I caught the 6 train at 7AM on Tuesday and I almost missed it because I was running down the stairs at 116th like my life depended on a swipe.
It did not. The next one was two minutes behind. But there is something in me that treats every closing door like the last train out of a Karan Johar climax.
Anyway. I made it. Wedged between a man eating a bacon egg and cheese and a woman doing a full eyeliner wing without spilling her coffee, which is a New York talent I will never possess.
And then I smelled them. Marigolds.
The 6 train at 7AM does not usually smell like anything good. It smells like metal and someone's cologne and the ghost of last night. But there was an uncle, maybe sixty, holding two huge garlands of orange marigolds wrapped in newspaper. Genda phool. The exact flowers my Ba strings for every puja in Ahmedabad.
I didn't ask where he was going. A temple, a pooja, a memorial, a grandchild's something.

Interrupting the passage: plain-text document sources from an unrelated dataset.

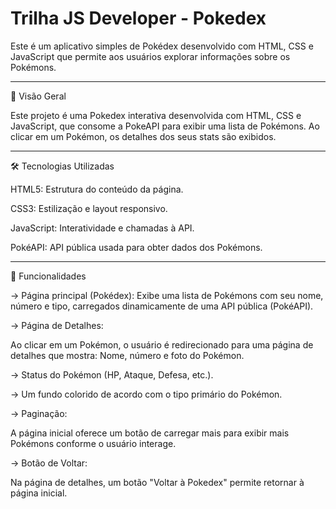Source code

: # Trilha JS Developer - Pokedex


Este é um aplicativo simples de Pokédex desenvolvido com HTML, CSS e JavaScript que permite aos usuários explorar informações sobre os Pokémons.

____________________________________________________________________________________________________________________________________________
📌 Visão Geral

Este projeto é uma Pokedex interativa desenvolvida com HTML, CSS e JavaScript, que consome a PokeAPI para exibir uma lista de Pokémons. Ao clicar em um Pokémon, os detalhes dos seus stats são exibidos.

____________________________________________________________________________________________________________________________________________
🛠 Tecnologias Utilizadas

HTML5: Estrutura do conteúdo da página.

CSS3: Estilização e layout responsivo.

JavaScript: Interatividade e chamadas à API.

PokéAPI: API pública usada para obter dados dos Pokémons.
____________________________________________________________________________________________________________________________________________

🚀 Funcionalidades

-> Página principal (Pokédex): 
Exibe uma lista de Pokémons com seu nome, número e tipo, carregados dinamicamente de uma API pública (PokéAPI).


-> Página de Detalhes:

Ao clicar em um Pokémon, o usuário é redirecionado para uma página de detalhes que mostra: Nome, número e foto do Pokémon.


-> Status do Pokémon (HP, Ataque, Defesa, etc.).


-> Um fundo colorido de acordo com o tipo primário do Pokémon.


-> Paginação:

A página inicial oferece um botão de carregar mais para exibir mais Pokémons conforme o usuário interage.


-> Botão de Voltar:

Na página de detalhes, um botão "Voltar à Pokedex" permite retornar à página inicial.
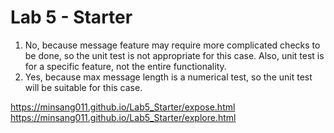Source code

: # Lab 5 - Starter
1. No, because message feature may require more complicated checks to be done, so the unit test is not appropriate for this case. Also, unit test is for a specific feature, not the entire functionality.
2. Yes, because max message length is a numerical test, so the unit test will be suitable for this case.

https://minsang011.github.io/Lab5_Starter/expose.html
https://minsang011.github.io/Lab5_Starter/explore.html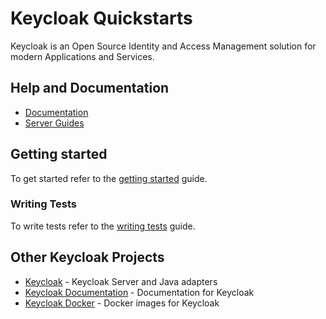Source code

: # <span>Keycloak</span> Quickstarts

<span>Keycloak</span> is an Open Source Identity and Access Management solution for modern Applications and Services.

## Help and Documentation

* [Documentation](https://www.keycloak.org/documentation.html)
* [Server Guides](https://www.keycloak.org/guides#server)

## Getting started

To get started refer to the [getting started](docs/getting-started.md) guide.

### Writing Tests

To write tests refer to the [writing tests](docs/test-development.md) guide.


## Other Keycloak Projects

* [Keycloak](https://github.com/keycloak/keycloak) - Keycloak Server and Java adapters
* [Keycloak Documentation](https://github.com/keycloak/keycloak-documentation) - Documentation for Keycloak
* [Keycloak Docker](https://github.com/jboss-dockerfiles/keycloak) - Docker images for Keycloak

But for four stops between 96th and Grand Central, my whole sad Tuesday morning commute smelled like my grandmother's hands.
I got off at 23rd for the Flatiron office and I almost cried into my tote bag. Over flowers. On the 6 train. At 7AM.
This is the thing nobody tells you about moving to New York. Home doesn't leave you alone. It ambushes you on the Lexington Ave line dressed as a stranger.
The uncle didn't know he did anything. He was just carrying flowers across Manhattan before most of the city was awake.
Some mornings the 6 train hands you a small miracle and asks nothing back.